● Available data:

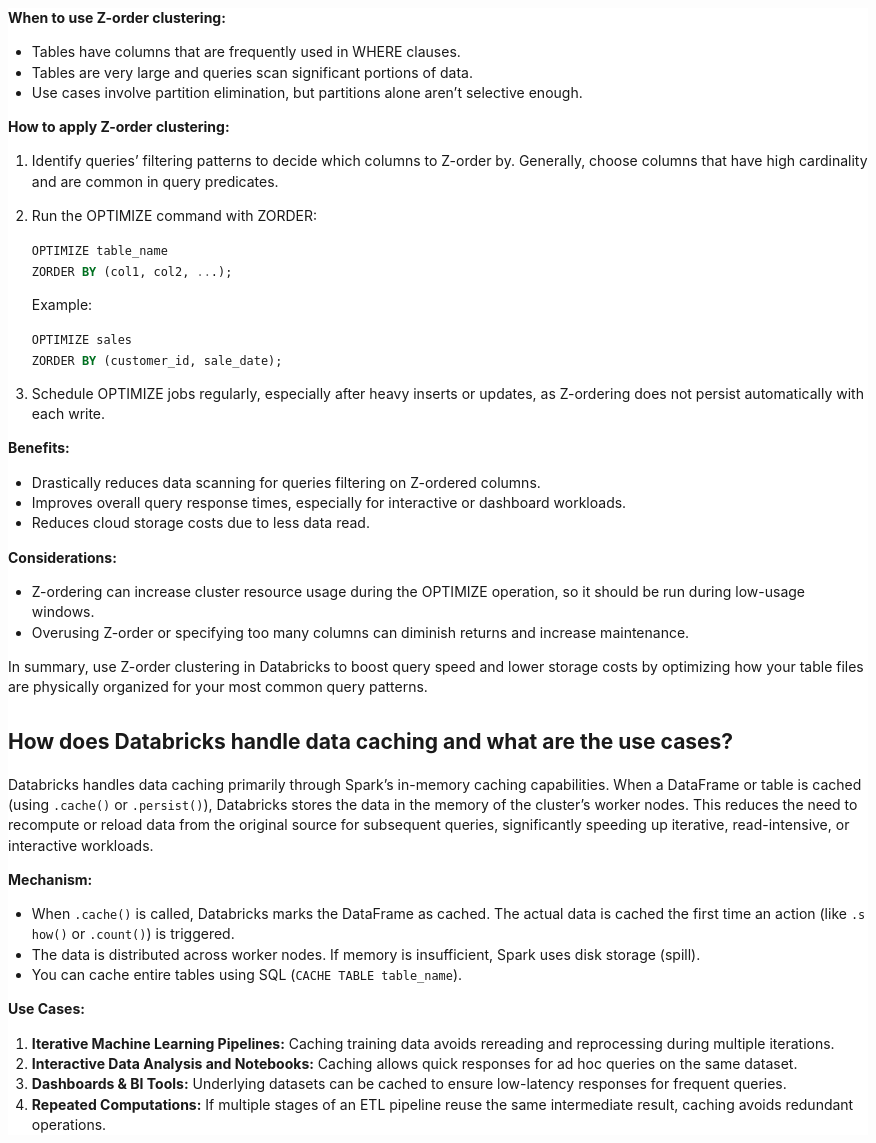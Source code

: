 **When to use Z-order clustering:**
- Tables have columns that are frequently used in WHERE clauses.
- Tables are very large and queries scan significant portions of data.
- Use cases involve partition elimination, but partitions alone aren’t selective enough.

**How to apply Z-order clustering:**
1. Identify queries’ filtering patterns to decide which columns to Z-order by. Generally, choose columns that have high cardinality and are common in query predicates.
2. Run the OPTIMIZE command with ZORDER:

   ```sql
   OPTIMIZE table_name
   ZORDER BY (col1, col2, ...);
   ```

   Example:
   ```sql
   OPTIMIZE sales
   ZORDER BY (customer_id, sale_date);
   ```

3. Schedule OPTIMIZE jobs regularly, especially after heavy inserts or updates, as Z-ordering does not persist automatically with each write.

**Benefits:**
- Drastically reduces data scanning for queries filtering on Z-ordered columns.
- Improves overall query response times, especially for interactive or dashboard workloads.
- Reduces cloud storage costs due to less data read.

**Considerations:**
- Z-ordering can increase cluster resource usage during the OPTIMIZE operation, so it should be run during low-usage windows.
- Overusing Z-order or specifying too many columns can diminish returns and increase maintenance.

In summary, use Z-order clustering in Databricks to boost query speed and lower storage costs by optimizing how your table files are physically organized for your most common query patterns.

## How does Databricks handle data caching and what are the use cases?
Databricks handles data caching primarily through Spark’s in-memory caching capabilities. When a DataFrame or table is cached (using `.cache()` or `.persist()`), Databricks stores the data in the memory of the cluster’s worker nodes. This reduces the need to recompute or reload data from the original source for subsequent queries, significantly speeding up iterative, read-intensive, or interactive workloads.

**Mechanism:**
- When `.cache()` is called, Databricks marks the DataFrame as cached. The actual data is cached the first time an action (like `.show()` or `.count()`) is triggered.
- The data is distributed across worker nodes. If memory is insufficient, Spark uses disk storage (spill).
- You can cache entire tables using SQL (`CACHE TABLE table_name`).

**Use Cases:**
1. **Iterative Machine Learning Pipelines:** Caching training data avoids rereading and reprocessing during multiple iterations.
2. **Interactive Data Analysis and Notebooks:** Caching allows quick responses for ad hoc queries on the same dataset.
3. **Dashboards & BI Tools:** Underlying datasets can be cached to ensure low-latency responses for frequent queries.
4. **Repeated Computations:** If multiple stages of an ETL pipeline reuse the same intermediate result, caching avoids redundant operations.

● Aim of the task: For the string "OPTIMIZE", return every line of the data where it appears.

● Answer to the exercise:
2. Run the OPTIMIZE command with ZORDER:
   OPTIMIZE table_name
   OPTIMIZE sales
3. Schedule OPTIMIZE jobs regularly, especially after heavy inserts or updates, as Z-ordering does not persist automatically with each write.
- Z-ordering can increase cluster resource usage during the OPTIMIZE operation, so it should be run during low-usage windows.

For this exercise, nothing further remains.